Can Orb win the Triple Crown?
by Trevor Whenham - 5/6/2013
Every year as soon as the Kentucky Derby ends there is only one question that I ask myself — can the winner win the Triple Crown? There is nothing I want to see more in sports than a Triple Crown. I automatically become the biggest fan of the Derby winner, but some years that is easier to get behind than others. So, can Orb end the long drought and become the first Triple Crown winner since Affirmed in 1978? Yes. Will he? That’s a more complicated question. Let’s look at the arguments on both sides:
He can because...
Was the class of the Derby coming in
Orb was the deserving post time favorite. His win in the Florida Derby was the most impressive of the final prep race wins, and the horses he had beaten to get there were solid. He had come out of his last race well and had trained absolutely brilliantly at Churchill Downs.

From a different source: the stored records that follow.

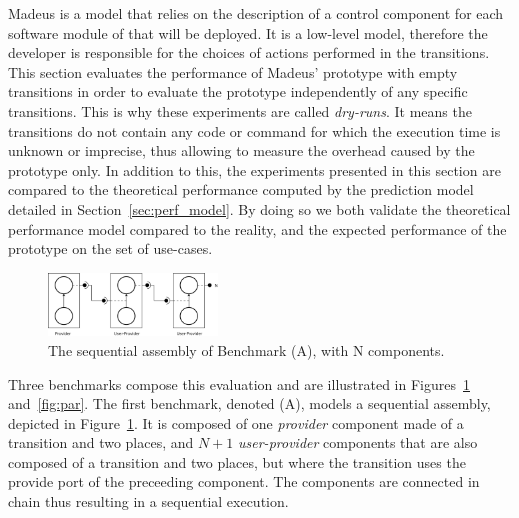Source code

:
Madeus is a model that relies on the description of a control
component for each software module of that will be deployed. It is a
low-level model, therefore the developer is responsible for the
choices of actions performed in the transitions.  This section
evaluates the performance of Madeus' prototype with empty transitions
in order to evaluate the \mad prototype independently of any specific
transitions. This is why these experiments are called
\emph{dry-runs}. It means the transitions do not contain any code or
command for which the execution time is unknown or imprecise, thus
allowing to measure the overhead caused by the prototype only. In
addition to this, the experiments presented in this section are
compared to the theoretical performance computed by the prediction
model detailed in Section~\ref{sec:perf_model}. By doing so we both
validate the theoretical performance model compared to the reality,
and the expected performance of the prototype on the set of use-cases.


\begin{figure}[h]
  \begin{center}
    \includegraphics[width=0.4\textwidth]{./images/seq.pdf}
    \caption{The \mad sequential assembly of Benchmark (A), with N components.}
    \label{fig:seq}
  \end{center}
\end{figure}

Three benchmarks compose this evaluation and are illustrated in
Figures~\ref{fig:seq} and~\ref{fig:par}.
The first benchmark, denoted (A), models a sequential \mad assembly,
depicted in Figure~\ref{fig:seq}. It is composed of one
\emph{provider} component made of a transition and two places, and
$N+1$ \emph{user-provider} components that are also composed of a
transition and two places, but where the transition uses the provide
port of the preceeding component. The components are connected in
chain thus resulting in a sequential execution.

He was the horse to beat in the Derby, and he did all he was asked to do — and more. The Preakness field is looking to be quite solid, but it won’t be nearly as deep as the Derby was. If Orb was the clear class of the Derby field then he is unquestionably going to be the class of the Preakness field barring a setback.
The Preakness field isn’t terrifying
As it sits now, we could see somewhere between five and seven Derby also-rans joined by three of four other runners in the Preakness. It is going to be a good race, with horses like Normandy Invasion and Oxbow looking to repeat solid Derby performances and improve slightly and runners like Itsmyluckyday and Goldencents trying to erase the disastrous Derby from the collective memories of fans and show what they are capable of. While it will be a good test, there isn’t a horse running that is, in my eyes, as good as Orb on his best day.
The Shug Factor
Trainer Shug McGaughey is a Hall of Famer. This is his first Derby win, but he had only tried to win it six previous times. He is as good as any trainer on the planet at getting a horse ready for a big test, and he is absolutely oozing confidence about this horse. That confidence was the biggest reason I bet on Orb in the Derby, and it certainly hasn’t faded since the win.
The Rosario Factor
Jockey Joel Rosario is the hottest jockey on the planet. Five weeks before the Derby he won the Dubai World Cup, the richest race in the world. Then he set a meet record at Keeneland with 38 victories. The second-place finisher had 17 wins. Then he won five races on opening day at Churchill Downs. He’s wildly-talented and currently at his best. There is no jockey you would rather see on a horse right now if a Triple Crown is what you want.
He won’t because....
Since I have been so determined to see a Triple Crown for so long, I have become very used to having my heart broken again and again. Sometimes I don’t truly expect the Derby and Preakness winner to complete the task for one reason for another. With horses like Silver Charm, Real Quiet, Big Brown, and Smarty Jones, though, I was certain that the time had come. As I get older, I have started to temper my enthusiasm to make the seemingly inevitable heartbreak easier to take. Some of the reasons to be negative this year are:
The Derby pace was insane
Palace Malice set an absolutely suicidal pace early in the Derby. Some of that was likely Pletcher looking to keep things honest, and some of it was just a young horse getting too worked up and running away. His early speed totally killed the quality close stalkers like Goldencents and Verrazano. It also set things up perfectly for the closers, and Orb was the best of that group. In short, the race set up almost perfectly for Orb. It’s just not accurate to say that Orb only won because of that pace, but it certainly didn’t hurt him. With a more honest early pace in the final two races, Orb will have to work harder to win and will have to beat the best of the front runners.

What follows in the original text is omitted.